- _MATERIAL PROVIDED_:

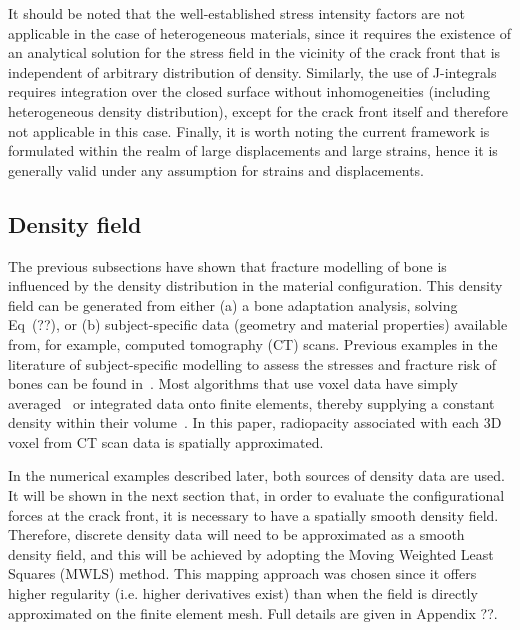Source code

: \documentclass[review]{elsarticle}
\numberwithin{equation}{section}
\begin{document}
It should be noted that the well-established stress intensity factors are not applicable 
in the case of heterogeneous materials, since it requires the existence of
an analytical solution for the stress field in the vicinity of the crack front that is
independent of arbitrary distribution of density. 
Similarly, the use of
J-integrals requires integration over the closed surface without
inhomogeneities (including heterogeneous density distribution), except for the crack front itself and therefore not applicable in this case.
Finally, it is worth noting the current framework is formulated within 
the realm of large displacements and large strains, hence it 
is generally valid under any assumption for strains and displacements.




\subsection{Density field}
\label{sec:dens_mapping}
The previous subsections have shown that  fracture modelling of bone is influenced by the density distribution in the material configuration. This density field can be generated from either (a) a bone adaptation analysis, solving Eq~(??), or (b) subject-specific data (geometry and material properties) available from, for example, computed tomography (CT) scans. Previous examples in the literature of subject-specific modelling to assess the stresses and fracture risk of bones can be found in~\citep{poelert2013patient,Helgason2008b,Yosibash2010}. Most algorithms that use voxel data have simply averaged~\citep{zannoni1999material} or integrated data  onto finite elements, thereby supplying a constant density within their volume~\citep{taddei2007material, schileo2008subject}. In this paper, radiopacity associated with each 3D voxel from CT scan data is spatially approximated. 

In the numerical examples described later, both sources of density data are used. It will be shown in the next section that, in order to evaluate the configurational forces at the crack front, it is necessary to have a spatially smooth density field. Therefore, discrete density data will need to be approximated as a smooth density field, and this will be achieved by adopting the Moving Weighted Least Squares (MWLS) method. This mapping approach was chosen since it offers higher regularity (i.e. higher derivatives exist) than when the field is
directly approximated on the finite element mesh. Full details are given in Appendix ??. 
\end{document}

- _TASK ITEM_: Transcribe the listing above in full. Pictures are not part of the copy.

- _OUTPUT BELOW_:
Source code

: \documentclass[review]{elsarticle}
\numberwithin{equation}{section}
\begin{document}
It should be noted that the well-established stress intensity factors are not applicable 
in the case of heterogeneous materials, since it requires the existence of
an analytical solution for the stress field in the vicinity of the crack front that is
independent of arbitrary distribution of density. 
Similarly, the use of
J-integrals requires integration over the closed surface without
inhomogeneities (including heterogeneous density distribution), except for the crack front itself and therefore not applicable in this case.
Finally, it is worth noting the current framework is formulated within 
the realm of large displacements and large strains, hence it 
is generally valid under any assumption for strains and displacements.




\subsection{Density field}
\label{sec:dens_mapping}
The previous subsections have shown that  fracture modelling of bone is influenced by the density distribution in the material configuration. This density field can be generated from either (a) a bone adaptation analysis, solving Eq~(??), or (b) subject-specific data (geometry and material properties) available from, for example, computed tomography (CT) scans. Previous examples in the literature of subject-specific modelling to assess the stresses and fracture risk of bones can be found in~\citep{poelert2013patient,Helgason2008b,Yosibash2010}. Most algorithms that use voxel data have simply averaged~\citep{zannoni1999material} or integrated data  onto finite elements, thereby supplying a constant density within their volume~\citep{taddei2007material, schileo2008subject}. In this paper, radiopacity associated with each 3D voxel from CT scan data is spatially approximated. 

In the numerical examples described later, both sources of density data are used. It will be shown in the next section that, in order to evaluate the configurational forces at the crack front, it is necessary to have a spatially smooth density field. Therefore, discrete density data will need to be approximated as a smooth density field, and this will be achieved by adopting the Moving Weighted Least Squares (MWLS) method. This mapping approach was chosen since it offers higher regularity (i.e. higher derivatives exist) than when the field is
directly approximated on the finite element mesh. Full details are given in Appendix ??. 
\end{document}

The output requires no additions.